- [Work required]:
Determine the number of lines in the listing that include the string "Ruby"; the reply consists of that number only.

- [Extracted information]:
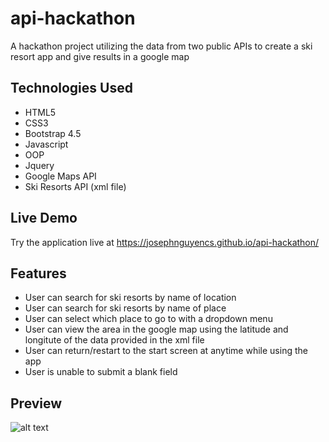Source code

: # api-hackathon
A hackathon project utilizing the data from two public APIs to create a ski resort app and give results in a google map

## Technologies Used
* HTML5
* CSS3
* Bootstrap 4.5
* Javascript
* OOP
* Jquery
* Google Maps API
* Ski Resorts API (xml file)

## Live Demo
Try the application live at https://josephnguyencs.github.io/api-hackathon/

## Features
* User can search for ski resorts by name of location
* User can search for ski resorts by name of place
* User can select which place to go to with a dropdown menu
* User can view the area in the google map using the latitude and longitute of the data provided in the xml file
* User can return/restart to the start screen at anytime while using the app
* User is unable to submit a blank field

## Preview
![alt text](assets/preview.gif)
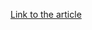 [Link to the article](https://cloud.google.com/blog/topics/threat-intelligence/protecting-multi-cloud-resources-modern-cyberattacks/)

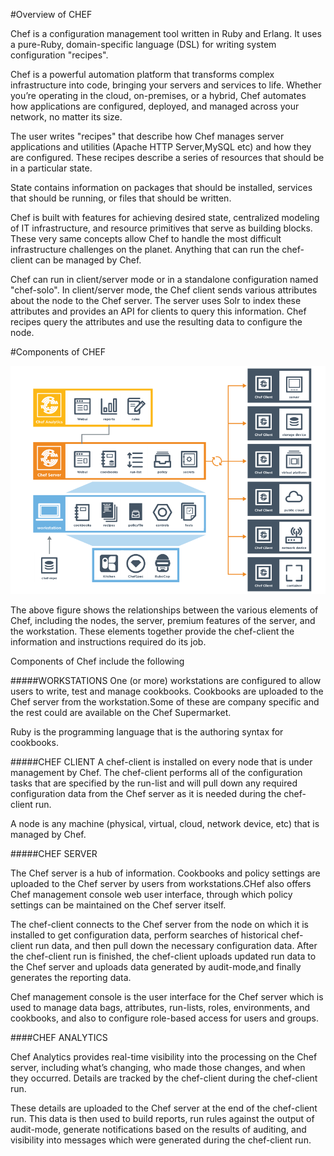 #Overview of CHEF

Chef is a configuration management tool written in Ruby and Erlang. It uses a pure-Ruby, domain-specific language (DSL) for writing system configuration "recipes".

Chef is a powerful automation platform that transforms complex infrastructure into code, bringing your servers and services to life. Whether you’re operating in the cloud, on-premises, or a hybrid, Chef automates how applications are configured, deployed, and managed across your network, no matter its size.

The user writes "recipes" that describe how Chef manages server applications and utilities (Apache HTTP Server,MySQL etc) and how they are configured. These recipes describe a series of resources that should be in a particular state.

State contains information on packages that should be installed, services that should be running, or files that should be written.

Chef is built with features for achieving desired state, centralized modeling of IT infrastructure, and resource primitives that serve as building blocks. These very same concepts allow Chef to handle the most difficult infrastructure challenges on the planet. Anything that can run the chef-client can be managed by Chef.

Chef can run in client/server mode or in a standalone configuration named "chef-solo". In client/server mode, the Chef client sends various attributes about the node to the Chef server. The server uses Solr to index these attributes and provides an API for clients to query this information. Chef recipes query the attributes and use the resulting data to configure the node.

#Components of CHEF

![alt text](https://github.com/pkdevaraj/Presentations/blob/gh-pages/Chef%20Images/ChefComponents.png "ChefComponents")

The above figure shows the relationships between the various elements of Chef, including the nodes, the server, premium features of the server, and the workstation. These elements together provide the chef-client the information and instructions required do its job.

Components of Chef include the following

#####WORKSTATIONS
One (or more) workstations are configured to allow users to write, test and manage cookbooks.
Cookbooks are uploaded to the Chef server from the workstation.Some of these are company specific and the rest could are available on the Chef Supermarket.

Ruby is the programming language that is the authoring syntax for cookbooks.

#####CHEF CLIENT
A chef-client is installed on every node that is under management by Chef. The chef-client performs all of the configuration tasks that are specified by the run-list and will pull down any required configuration data from the Chef server as it is needed during the chef-client run.

A node is any machine (physical, virtual, cloud, network device, etc) that is managed by Chef.

#####CHEF SERVER

The Chef server is a hub of information. Cookbooks and policy settings are uploaded to the Chef server by users from workstations.CHef also offers Chef management console web user interface, through which policy settings can be maintained on the Chef server itself.

The chef-client connects to the Chef server from the node on which it is installed to get configuration data, perform searches of historical chef-client run data, and then pull down the necessary configuration data. After the chef-client run is finished, the chef-client uploads updated run data to the Chef server and uploads data generated by audit-mode,and finally generates the reporting data.

Chef management console is the user interface for the Chef server which is used to manage data bags, attributes, run-lists, roles, environments, and cookbooks, and also to configure role-based access for users and groups.

####CHEF ANALYTICS

Chef Analytics provides real-time visibility into the processing on the Chef server, including what’s changing, who made those changes, and when they occurred. Details are tracked by the chef-client during the chef-client run.

These details are uploaded to the Chef server at the end of the chef-client run. This data is then used to build reports, run rules against the output of audit-mode, generate notifications based on the results of auditing, and visibility into messages which were generated during the chef-client run.


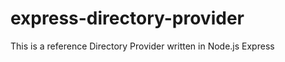 express-directory-provider
==========================

This is a reference Directory Provider written in Node.js Express
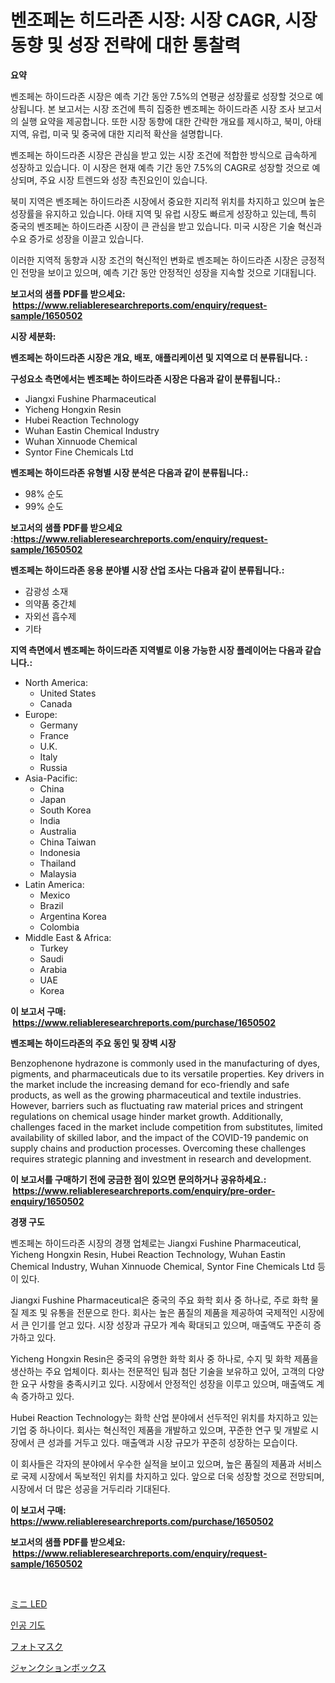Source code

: <p><h1>벤조페논 히드라존 시장: 시장 CAGR, 시장 동향 및 성장 전략에 대한 통찰력</h1></p><p><strong>요약</strong></p>
<p><p>벤조페논 하이드라존 시장은 예측 기간 동안 7.5%의 연평균 성장률로 성장할 것으로 예상됩니다. 본 보고서는 시장 조건에 특히 집중한 벤조페논 하이드라존 시장 조사 보고서의 실행 요약을 제공합니다. 또한 시장 동향에 대한 간략한 개요를 제시하고, 북미, 아태 지역, 유럽, 미국 및 중국에 대한 지리적 확산을 설명합니다.</p><p>벤조페논 하이드라존 시장은 관심을 받고 있는 시장 조건에 적합한 방식으로 급속하게 성장하고 있습니다. 이 시장은 현재 예측 기간 동안 7.5%의 CAGR로 성장할 것으로 예상되며, 주요 시장 트렌드와 성장 촉진요인이 있습니다.</p><p>북미 지역은 벤조페논 하이드라존 시장에서 중요한 지리적 위치를 차지하고 있으며 높은 성장률을 유지하고 있습니다. 아태 지역 및 유럽 시장도 빠르게 성장하고 있는데, 특히 중국의 벤조페논 하이드라존 시장이 큰 관심을 받고 있습니다. 미국 시장은 기술 혁신과 수요 증가로 성장을 이끌고 있습니다.</p><p>이러한 지역적 동향과 시장 조건의 혁신적인 변화로 벤조페논 하이드라존 시장은 긍정적인 전망을 보이고 있으며, 예측 기간 동안 안정적인 성장을 지속할 것으로 기대됩니다.</p></p>
<p><strong>보고서의 샘플 PDF를 받으세요: &nbsp;<a href="https://www.reliableresearchreports.com/enquiry/request-sample/1650502">https://www.reliableresearchreports.com/enquiry/request-sample/1650502</a></strong></p>
<p><strong>시장 세분화:</strong></p>
<p><strong> 벤조페논 하이드라존 시장은 개요, 배포, 애플리케이션 및 지역으로 더 분류됩니다. :</strong></p>
<p><strong>구성요소 측면에서는 벤조페논 하이드라존 시장은 다음과 같이 분류됩니다.:</strong></p>
<p><ul><li>Jiangxi Fushine Pharmaceutical</li><li>Yicheng Hongxin Resin</li><li>Hubei Reaction Technology</li><li>Wuhan Eastin Chemical Industry</li><li>Wuhan Xinnuode Chemical</li><li>Syntor Fine Chemicals Ltd</li></ul></p>
<p><strong> 벤조페논 하이드라존 유형별 시장 분석은 다음과 같이 분류됩니다.:</strong></p>
<p><ul><li>98% 순도</li><li>99% 순도</li></ul></p>
<p><strong>보고서의 샘플 PDF를 받으세요 :<a href="https://www.reliableresearchreports.com/enquiry/request-sample/1650502">https://www.reliableresearchreports.com/enquiry/request-sample/1650502</a></strong></p>
<p><strong> 벤조페논 하이드라존 응용 분야별 시장 산업 조사는 다음과 같이 분류됩니다.:</strong></p>
<p><ul><li>감광성 소재</li><li>의약품 중간체</li><li>자외선 흡수제</li><li>기타</li></ul></p>
<p><strong>지역 측면에서 벤조페논 하이드라존 지역별로 이용 가능한 시장 플레이어는 다음과 같습니다.:</strong></p>
<p><ul>
    <li>
        North America:
        <ul>
            <li>United States</li>
            <li>Canada</li>
        </ul>
    </li>
    <li>
        Europe:
        <ul>
            <li>Germany</li>
            <li>France</li>
            <li>U.K.</li>
            <li>Italy</li>
            <li>Russia</li>
        </ul>
    </li>
    <li>
        Asia-Pacific:
        <ul>
            <li>China</li>
            <li>Japan</li>
            <li>South Korea</li>
            <li>India</li>
            <li>Australia</li>
            <li>China Taiwan</li>
            <li>Indonesia</li>
            <li>Thailand</li>
            <li>Malaysia</li>
        </ul>
    </li>
    <li>
        Latin America:
        <ul>
            <li>Mexico</li>
            <li>Brazil</li>
            <li>Argentina Korea</li>
            <li>Colombia</li>
        </ul>
    </li>
    <li>
        Middle East & Africa:
        <ul>
            <li>Turkey</li>
            <li>Saudi</li>
            <li>Arabia</li>
            <li>UAE</li>
            <li>Korea</li>
        </ul>
    </li>
    </ul></p>
<p><strong>이 보고서 구매: &nbsp;<a href="https://www.reliableresearchreports.com/purchase/1650502">https://www.reliableresearchreports.com/purchase/1650502</a></strong></p>
<p><strong>벤조페논 하이드라존의 주요 동인 및 장벽 시장</strong></p>
<p><p>Benzophenone hydrazone is commonly used in the manufacturing of dyes, pigments, and pharmaceuticals due to its versatile properties. Key drivers in the market include the increasing demand for eco-friendly and safe products, as well as the growing pharmaceutical and textile industries. However, barriers such as fluctuating raw material prices and stringent regulations on chemical usage hinder market growth. Additionally, challenges faced in the market include competition from substitutes, limited availability of skilled labor, and the impact of the COVID-19 pandemic on supply chains and production processes. Overcoming these challenges requires strategic planning and investment in research and development.</p></p>
<p><strong>이 보고서를 구매하기 전에 궁금한 점이 있으면 문의하거나 공유하세요.: &nbsp;<a href="https://www.reliableresearchreports.com/enquiry/pre-order-enquiry/1650502">https://www.reliableresearchreports.com/enquiry/pre-order-enquiry/1650502</a></strong></p>
<p><strong>경쟁 구도</strong></p>
<p><p>벤조페논 하이드라존 시장의 경쟁 업체로는 Jiangxi Fushine Pharmaceutical, Yicheng Hongxin Resin, Hubei Reaction Technology, Wuhan Eastin Chemical Industry, Wuhan Xinnuode Chemical, Syntor Fine Chemicals Ltd 등이 있다. </p><p>Jiangxi Fushine Pharmaceutical은 중국의 주요 화학 회사 중 하나로, 주로 화학 물질 제조 및 유통을 전문으로 한다. 회사는 높은 품질의 제품을 제공하여 국제적인 시장에서 큰 인기를 얻고 있다. 시장 성장과 규모가 계속 확대되고 있으며, 매출액도 꾸준히 증가하고 있다.</p><p>Yicheng Hongxin Resin은 중국의 유명한 화학 회사 중 하나로, 수지 및 화학 제품을 생산하는 주요 업체이다. 회사는 전문적인 팀과 첨단 기술을 보유하고 있어, 고객의 다양한 요구 사항을 충족시키고 있다. 시장에서 안정적인 성장을 이루고 있으며, 매출액도 계속 증가하고 있다.</p><p>Hubei Reaction Technology는 화학 산업 분야에서 선두적인 위치를 차지하고 있는 기업 중 하나이다. 회사는 혁신적인 제품을 개발하고 있으며, 꾸준한 연구 및 개발로 시장에서 큰 성과를 거두고 있다. 매출액과 시장 규모가 꾸준히 성장하는 모습이다.</p><p>이 회사들은 각자의 분야에서 우수한 실적을 보이고 있으며, 높은 품질의 제품과 서비스로 국제 시장에서 독보적인 위치를 차지하고 있다. 앞으로 더욱 성장할 것으로 전망되며, 시장에서 더 많은 성공을 거두리라 기대된다.</p></p>
<p><strong>이 보고서 구매: &nbsp; <a href="https://www.reliableresearchreports.com/purchase/1650502">https://www.reliableresearchreports.com/purchase/1650502</a></strong></p>
<p><strong>보고서의 샘플 PDF를 받으세요: &nbsp;<a href="https://www.reliableresearchreports.com/enquiry/request-sample/1650502">https://www.reliableresearchreports.com/enquiry/request-sample/1650502</a></strong><strong></strong></p>
<p>&nbsp;</p>
<p><p><a href="https://github.com/nemesis2824/Market-Research-Report-List-1/blob/main/565182611041.md">ミニ LED</a></p><p><a href="https://medium.com/@sybleferry/%EC%9D%B8%EA%B3%B5-%EA%B8%B0%EB%8F%84-%EC%8B%9C%EC%9E%A5-%EB%B3%B4%EA%B3%A0%EC%84%9C%EB%8A%94-%EC%9D%B4-%EC%8B%9C%EC%9E%A5%EC%9D%98-%EC%B5%9C%EC%8B%A0-%EB%8F%99%ED%96%A5%EA%B3%BC-%EC%84%B1%EC%9E%A5-%EA%B8%B0%ED%9A%8C%EB%A5%BC-%EB%B0%9D%ED%98%94%EC%8A%B5%EB%8B%88%EB%8B%A4-d7241fb33bc3">인공 기도</a></p><p><a href="https://medium.com/@matteills7854/%E3%83%95%E3%82%A9%E3%83%88%E3%83%9E%E3%82%B9%E3%82%AF%E5%B8%82%E5%A0%B4-%E5%B8%82%E5%A0%B4cagr-%E5%B8%82%E5%A0%B4%E3%83%88%E3%83%AC%E3%83%B3%E3%83%89-%E3%81%8A%E3%82%88%E3%81%B3%E6%88%90%E9%95%B7%E6%88%A6%E7%95%A5%E3%81%AB%E9%96%A2%E3%81%99%E3%82%8B%E6%83%85%E5%A0%B1-e55ef81ce905">フォトマスク</a></p><p><a href="https://medium.com/@eduardoramez/%E3%83%87%E3%82%B3%E3%83%BC%E3%83%87%E3%82%A3%E3%83%B3%E3%82%B0%E3%82%B8%E3%83%A3%E3%83%B3%E3%82%AF%E3%82%B7%E3%83%A7%E3%83%B3%E3%83%9C%E3%83%83%E3%82%AF%E3%82%B9%E5%B8%82%E5%A0%B4%E3%81%AE%E3%83%A1%E3%83%88%E3%83%AA%E3%82%AF%E3%82%B9-%E5%B8%82%E5%A0%B4%E3%82%B7%E3%82%A7%E3%82%A2-%E3%83%88%E3%83%AC%E3%83%B3%E3%83%89-%E6%88%90%E9%95%B7%E3%83%91%E3%82%BF%E3%83%BC%E3%83%B3-3f4cfd48a317">ジャンクションボックス</a></p></p>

- [Result of the exercise]:
2